CHAPITRE XIII. De la forme qu’ils disent qu’ont les morts.—Ils disent que de jour ils restent enfermés, et qu’ils vont promener la nuit; et qu’ils mangent d’un certain fruit nommé Guabaza, lequel a le goût de...... qui le jour sont...... et qui la nuit se changent en fruit, et que les (morts) en font un festin et se réunissent aux vivants. Or, pour les reconnaître, ils le font de cette manière, qu’ils lui touchent le ventre de la main, et que s’ils n’y trouvent pas l’ombilic, ils disent qu’il est operito, ce qui veut dire mort: c’est pour cela qu’ils disent que les morts n’ont pas d’ombilic.
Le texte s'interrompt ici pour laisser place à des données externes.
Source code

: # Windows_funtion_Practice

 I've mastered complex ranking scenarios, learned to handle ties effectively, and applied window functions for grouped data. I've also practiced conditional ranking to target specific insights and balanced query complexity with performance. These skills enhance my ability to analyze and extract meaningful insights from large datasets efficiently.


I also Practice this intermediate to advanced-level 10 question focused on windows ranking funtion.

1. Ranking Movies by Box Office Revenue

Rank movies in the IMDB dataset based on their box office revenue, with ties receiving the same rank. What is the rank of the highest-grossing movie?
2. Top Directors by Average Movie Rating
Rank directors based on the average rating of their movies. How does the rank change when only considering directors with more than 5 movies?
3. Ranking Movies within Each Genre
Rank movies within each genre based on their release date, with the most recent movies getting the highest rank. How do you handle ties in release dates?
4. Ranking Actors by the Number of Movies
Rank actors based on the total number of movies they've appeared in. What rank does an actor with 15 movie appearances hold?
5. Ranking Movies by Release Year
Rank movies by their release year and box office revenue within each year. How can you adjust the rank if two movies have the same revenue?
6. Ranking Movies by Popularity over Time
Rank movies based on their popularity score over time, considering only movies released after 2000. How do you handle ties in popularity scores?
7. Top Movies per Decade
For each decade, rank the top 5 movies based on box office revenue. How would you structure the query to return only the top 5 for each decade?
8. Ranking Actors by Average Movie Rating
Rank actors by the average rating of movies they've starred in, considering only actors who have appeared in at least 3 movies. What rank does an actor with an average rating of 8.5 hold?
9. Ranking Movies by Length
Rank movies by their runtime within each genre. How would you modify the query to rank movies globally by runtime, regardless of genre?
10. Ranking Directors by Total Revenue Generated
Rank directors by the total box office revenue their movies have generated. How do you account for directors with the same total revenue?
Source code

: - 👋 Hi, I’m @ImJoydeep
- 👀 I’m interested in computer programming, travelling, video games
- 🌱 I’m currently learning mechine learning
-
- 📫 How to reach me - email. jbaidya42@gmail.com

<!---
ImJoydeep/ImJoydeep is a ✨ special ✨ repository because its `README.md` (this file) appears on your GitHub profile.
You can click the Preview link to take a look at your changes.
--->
Et ainsi sont-ils quelquefois trompés, lorsqu’ils ne font pas attention à cela. Or s’ils se couchent avec quelque femme de celles de Coaibai, celles-ci, au moment où ils pensent les avoir entre les bras, s’évanouissent, et, à cause de cela, disparaissent en un moment. Voilà, quant à cela, ce qu’ils croient encore aujourd’hui. Quand une personne est en vie, ils appellent son esprit Goeiz et après la mort le nomment Opia: ils disent que ce Goeiz leur apparaît souvent sous la forme d’un homme ou d’une femme[43]; et ils ajoutent qu’il s’est trouvé des hommes qui ont voulu combattre avec lui, et qu’en venant aux mains, il disparaissait et que l’homme mettait ses bras ailleurs, sur quelque arbre auquel il demeurait attaché. C’est ce que tous croient en général, petits et grands, que l’esprit leur apparaît sous la forme du père, de la mère, des frères, ou des parents, ou sous d’autres formes. Le fruit qu’ils disent que mangent les morts, est de la grosseur d’une poire de coing. Ces morts ne leur apparaissent jamais de jour, mais constamment la nuit; aussi est-ce avec grande crainte que l’un ou l’autre se risque à sortir seul de nuit.